Introduce and use infrastructure for interrupt processing during client reads.
But that was committed in 9.5.dev, not between 9.6.2 and 9.6.9.
It is on the server side. This is testing with psql, and it doesn't seem to matter which version of it. Maybe there is something between 9.6.2 and 9.6.9 that shows up with another client or more.
Further diagnosis here is that in the "working" case the client receives a single packet from the server containing both the pg_sleep response, and async response, in that order, and the client processes both of them. In the "broken" case, the client receives a single packet from the server containing the pg_sleep response, and processes it, and then blocks on user input. The async response is immediately available in the next packet if the client would ask for it, but the client doesn't do so.
It looks like I was wrong here. The 2nd packet with the async message is not generally sent immediately, the server backend can hold it up until the next time it either hears from the frontend, or until it gets a SIGUSR1 due to another incoming NOTIFY.
But I still see this undesired behavior showing up in 9.5dev in the mentioned commit, not showing up between 9.6.2 and 9.6.9.
Andrey confirmed to me off list that he was mistaken about it working the way he expected in 9.6.2, the issue started earlier.
Reading through the comments touched by the commit, it seems obvious what the bug is. It says "cause the processing to occur just before we next go idle", but also says "This is called just *after* waiting for a frontend command", which is too late to be "before we next go idle"

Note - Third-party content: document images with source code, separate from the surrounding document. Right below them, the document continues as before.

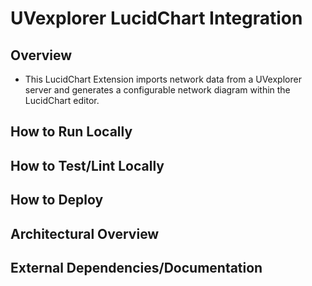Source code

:# UVexplorer LucidChart Integration

## Overview
- This LucidChart Extension imports network data from a UVexplorer server and generates a configurable network diagram within the LucidChart editor. 

## How to Run Locally

## How to Test/Lint Locally

## How to Deploy

## Architectural Overview

## External Dependencies/Documentation
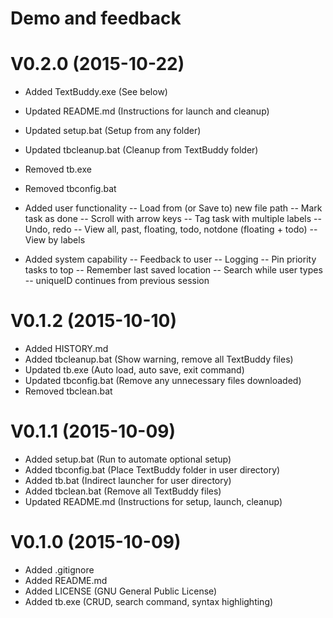 # Demo and feedback

V0.2.0 (2015-10-22)
===================
- Added TextBuddy.exe		(See below)
- Updated README.md		(Instructions for launch and cleanup)
- Updated setup.bat		(Setup from any folder)
- Updated tbcleanup.bat	(Cleanup from TextBuddy folder)
- Removed tb.exe
- Removed tbconfig.bat

- Added user functionality
-- Load from (or Save to) new file path
-- Mark task as done
-- Scroll with arrow keys
-- Tag task with multiple labels
-- Undo, redo
-- View all, past, floating, todo, notdone (floating + todo)
-- View by labels

- Added system capability
-- Feedback to user
-- Logging
-- Pin priority tasks to top
-- Remember last saved location
-- Search while user types
-- uniqueID continues from previous session


V0.1.2 (2015-10-10)
===================
- Added HISTORY.md
- Added tbcleanup.bat	 (Show warning, remove all TextBuddy files)
- Updated tb.exe		 (Auto load, auto save, exit command)
- Updated tbconfig.bat (Remove any unnecessary files downloaded)
- Removed tbclean.bat


V0.1.1 (2015-10-09)
===================
- Added setup.bat	(Run to automate optional setup)
- Added tbconfig.bat	(Place TextBuddy folder in user directory)
- Added tb.bat		(Indirect launcher for user directory)
- Added tbclean.bat	(Remove all TextBuddy files)
- Updated README.md 	(Instructions for setup, launch, cleanup)


V0.1.0 (2015-10-09)
===================
- Added .gitignore
- Added README.md
- Added LICENSE		(GNU General Public License)
- Added tb.exe		(CRUD, search command, syntax highlighting)
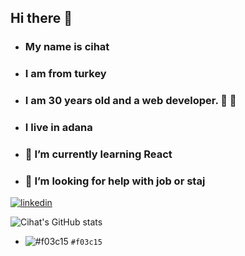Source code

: ## Hi there 👋

-  ### My name is cihat 
- ### I am from turkey 
- ### I am 30 years old and a web developer. :star2: :star2:
- ### I live in adana






- ### 🌱 I’m currently learning  React

- ### 🤔 I’m looking for help with  job or staj

 






[![linkedin](https://img.shields.io/badge/Linkedin-000000?style=for-the-badge&logo=Linkedin&logoColor=white)](https://www.linkedin.com/in/cihat-%C3%A7opur-ba13a924a/)


![Cihat's GitHub stats](https://github-readme-stats.vercel.app/api?username=CihatCOPUR&show_icons=true&theme=cobalt)

- ![#f03c15](https://placehold.it/15/f03c15/000000?text=+) `#f03c15`
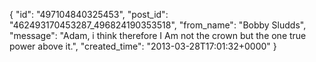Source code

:  {
   "id": "497104840325453",
   "post_id": "462493170453287_496824190353518",
   "from_name": "Bobby Sludds",
   "message": "Adam, i think therefore I Am not the crown but the one true power above it.",
   "created_time": "2013-03-28T17:01:32+0000"
 }
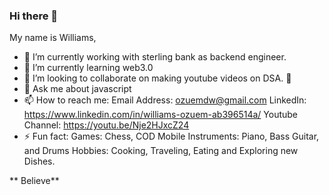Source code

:### Hi there 👋

My name is Williams,

- 🔭 I’m currently working with sterling bank as backend engineer.
- 🌱 I’m currently learning web3.0
- 👯 I’m looking to collaborate on making youtube videos on DSA. 🤔
- 💬 Ask me about javascript
- 📫 How to reach me: 
  Email Address: ozuemdw@gmail.com
  LinkedIn: https://www.linkedin.com/in/williams-ozuem-ab396514a/
  Youtube Channel: https://youtu.be/Nje2HJxcZ24
- ⚡ Fun fact: 
  Games: Chess, COD Mobile
  Instruments: Piano, Bass Guitar, and Drums
  Hobbies: Cooking, Traveling, Eating and Exploring new Dishes.
  
**  Believe**
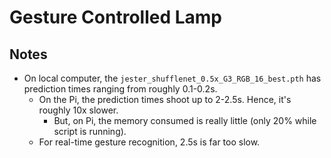 # Gesture Controlled Lamp

## Notes

- On local computer, the `jester_shufflenet_0.5x_G3_RGB_16_best.pth` has prediction times ranging from roughly 0.1-0.2s.
  - On the Pi, the prediction times shoot up to 2-2.5s. Hence, it's roughly 10x slower.
    - But, on Pi, the memory consumed is really little (only 20% while script is running).
  - For real-time gesture recognition, 2.5s is far too slow.
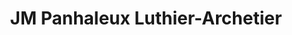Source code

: ---
title: "JM Panhaleux Luthier-Archetier"
url: /lille/jm-panhaleux-luthier-archetier/
shop: Instrumente
---
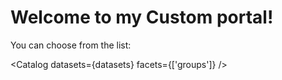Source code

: # Welcome to my Custom portal!

You can choose from the list:

<Catalog datasets={datasets} facets={['groups']} />

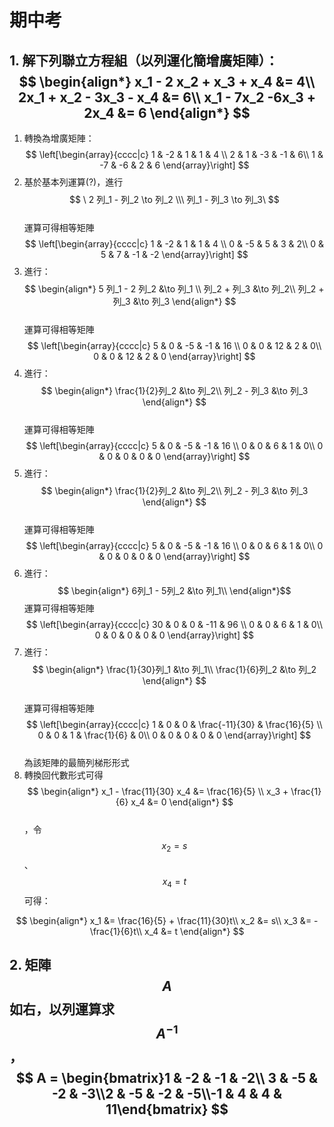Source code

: # 期中考
## 1. 解下列聯立方程組（以列運化簡增廣矩陣）：<br>$$ \begin{align*} x_1 - 2 x_2 + x_3 + x_4 &= 4\\ 2x_1 + x_2 - 3x_3 - x_4 &= 6\\ x_1 - 7x_2 -6x_3 + 2x_4 &= 6 \end{align*} $$
1. 轉換為增廣矩陣：  
$$ \left[\begin{array}{cccc|c}
1 & -2 & 1 & 1 & 4 \\
2 & 1 & -3 & -1 & 6\\
1 & -7 & -6 & 2 & 6
\end{array}\right] $$
1. 基於基本列運算(?)，進行
$$ \
2 列_1 - 列_2 \to 列_2 \\\
列_1 - 列_3 \to 列_3\
$$  
運算可得相等矩陣  
$$ \left[\begin{array}{cccc|c}
1 & -2 & 1 & 1 & 4 \\
0 & -5 & 5 & 3 & 2\\
0 & 5 & 7 & -1 & -2
\end{array}\right] $$
1. 進行：  
$$ \begin{align*}
5 列_1 - 2 列_2 &\to 列_1 \\
列_2 + 列_3 &\to 列_2\\
列_2 + 列_3 &\to 列_3
\end{align*} $$  
運算可得相等矩陣  
$$ \left[\begin{array}{cccc|c}
5 & 0 & -5 & -1 & 16 \\
0 & 0 & 12 & 2 & 0\\
0 & 0 & 12 & 2 & 0
\end{array}\right] $$
1. 進行：  
$$ \begin{align*}
\frac{1}{2}列_2 &\to 列_2\\
列_2 - 列_3 &\to 列_3
\end{align*} $$  
運算可得相等矩陣  
$$ \left[\begin{array}{cccc|c}
5 & 0 & -5 & -1 & 16 \\
0 & 0 & 6 & 1 & 0\\
0 & 0 & 0 & 0 & 0
\end{array}\right] $$
1. 進行：  
$$ \begin{align*}
\frac{1}{2}列_2 &\to 列_2\\
列_2 - 列_3 &\to 列_3
\end{align*} $$  
運算可得相等矩陣  
$$ \left[\begin{array}{cccc|c}
5 & 0 & -5 & -1 & 16 \\
0 & 0 & 6 & 1 & 0\\
0 & 0 & 0 & 0 & 0
\end{array}\right] $$
1. 進行：  
$$ \begin{align*}
6列_1 - 5列_2 &\to 列_1\\
\end{align*}$$ 
運算可得相等矩陣  
$$ \left[\begin{array}{cccc|c}
30 & 0 & 0 & -11 & 96 \\
0 & 0 & 6 & 1 & 0\\
0 & 0 & 0 & 0 & 0
\end{array}\right] $$
1. 進行：  
$$ \begin{align*}
\frac{1}{30}列_1 &\to 列_1\\
\frac{1}{6}列_2 &\to 列_2
\end{align*} $$  
運算可得相等矩陣  
$$ \left[\begin{array}{cccc|c}
1 & 0 & 0 & \frac{-11}{30} & \frac{16}{5} \\
0 & 0 & 1 & \frac{1}{6} & 0\\
0 & 0 & 0 & 0 & 0
\end{array}\right] $$  
為該矩陣的最簡列梯形形式
1. 轉換回代數形式可得<br>
$$ \begin{align*}
x_1 - \frac{11}{30} x_4 &= \frac{16}{5} \\
x_3 + \frac{1}{6} x_4 &= 0
\end{align*} $$<br>
，令 $$ x_2 = s $$、$$ x_4 = t $$ 可得：

$$ \begin{align*}
x_1 &= \frac{16}{5} + \frac{11}{30}t\\
x_2 &= s\\
x_3 &= -\frac{1}{6}t\\
x_4 &= t
\end{align*} $$

## 2. 矩陣 $$ A $$ 如右，以列運算求 $$ A^{-1} $$，$$ A = \begin{bmatrix}1 & -2 & -1 & -2\\ 3 & -5 & -2 & -3\\2 & -5 & -2 & -5\\-1 & 4 & 4 & 11\end{bmatrix} $$
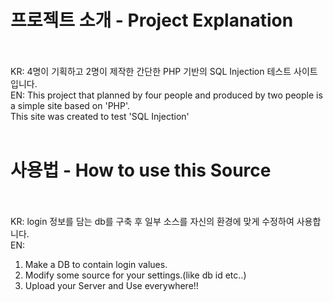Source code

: # 프로젝트 소개 - Project Explanation #
</br></br>
KR: 4명이 기획하고 2명이 제작한 간단한 PHP 기반의 SQL Injection 테스트 사이트입니다.</br>
EN: This project that planned by four people and produced by two people is a simple site based on 'PHP'.</br>
    This site was created to test 'SQL Injection'</br></br>
 
# 사용법 - How to use this Source #
</br></br>
KR: login 정보를 담는 db를 구축 후 일부 소스를 자신의 환경에 맞게 수정하여 사용합니다.</br>
EN:</br>
  1. Make a DB to contain login values.</br>
  2. Modify some source for your settings.(like db id etc..)</br>
  3. Upload your Server and Use everywhere!!</br>
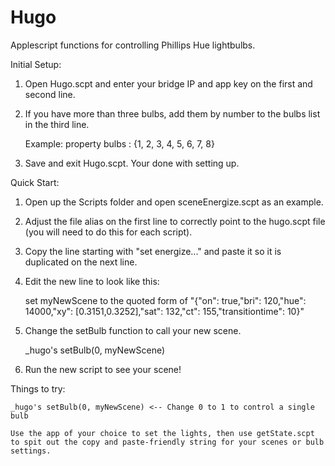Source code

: Hugo
====

Applescript functions for controlling Phillips Hue lightbulbs.

Initial Setup:

1. Open Hugo.scpt and enter your bridge IP and app key on the first and second line. 

2. If you have more than three bulbs, add them by number to the bulbs list in the third line. 

	Example: property bulbs : {1, 2, 3, 4, 5, 6, 7, 8}

3. Save and exit Hugo.scpt. Your done with setting up. 

Quick Start: 

1. Open up the Scripts folder and open sceneEnergize.scpt as an example. 

2. Adjust the file alias on the first line to correctly point to the hugo.scpt file (you will need to do this for each script).

3. Copy the line starting with "set energize..." and paste it so it is duplicated on the next line.

4. Edit the new line to look like this:

	set myNewScene to the quoted form of "{\"on\": true,\"bri\": 120,\"hue\": 14000,\"xy\": [0.3151,0.3252],\"sat\": 132,\"ct\": 155,\"transitiontime\": 10}"

5. Change the setBulb function to call your new scene.

	_hugo's setBulb(0, myNewScene)

6. Run the new script to see your scene!

Things to try: 

	_hugo's setBulb(0, myNewScene) <-- Change 0 to 1 to control a single bulb

	Use the app of your choice to set the lights, then use getState.scpt to spit out the copy and paste-friendly string for your scenes or bulb settings.
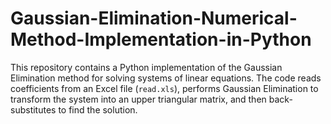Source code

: # Gaussian-Elimination-Numerical-Method-Implementation-in-Python
This repository contains a Python implementation of the Gaussian Elimination method for solving systems of linear equations. The code reads coefficients from an Excel file (`read.xls`), performs Gaussian Elimination to transform the system into an upper triangular matrix, and then back-substitutes to find the solution.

I've attached a simple proof-of-concept patch which calls ProcessClientReadInterrupt() before the client read is started so it can process pre-existing interrupt flags, not just when it is interrupted during the read or when the read is done. (That does seem to render the name of the function inapt).
I don't know if this is the correct way to fix it, it is just a POC. It looks like cache invalidation catch-up demands might also be involved in the delay.
With this patch, the async arrives right after the pg_sleep response, but it is still in a second packet. That means it doesn't fix the apparent regression when viewed with psql, as psql doesn't process the 2nd packet right away. So I instead tested it with this Perl script:
perl -le 'use DBI; my $dbh=DBI->connect("dbi:Pg:port=9999;host=localhost"); $dbh->do("listen test"); $dbh->do("select pg_sleep(5)"); warn "done with sleep"; while (true) { $r=$dbh->pg_notifies(); warn join "\t", @$r if $r}'
Without my patch, notices sent during the pg_sleep will not get delivered until another notice is sent after the sleep is over. With the they patch, they get delivered as soon as the pg_sleep is done.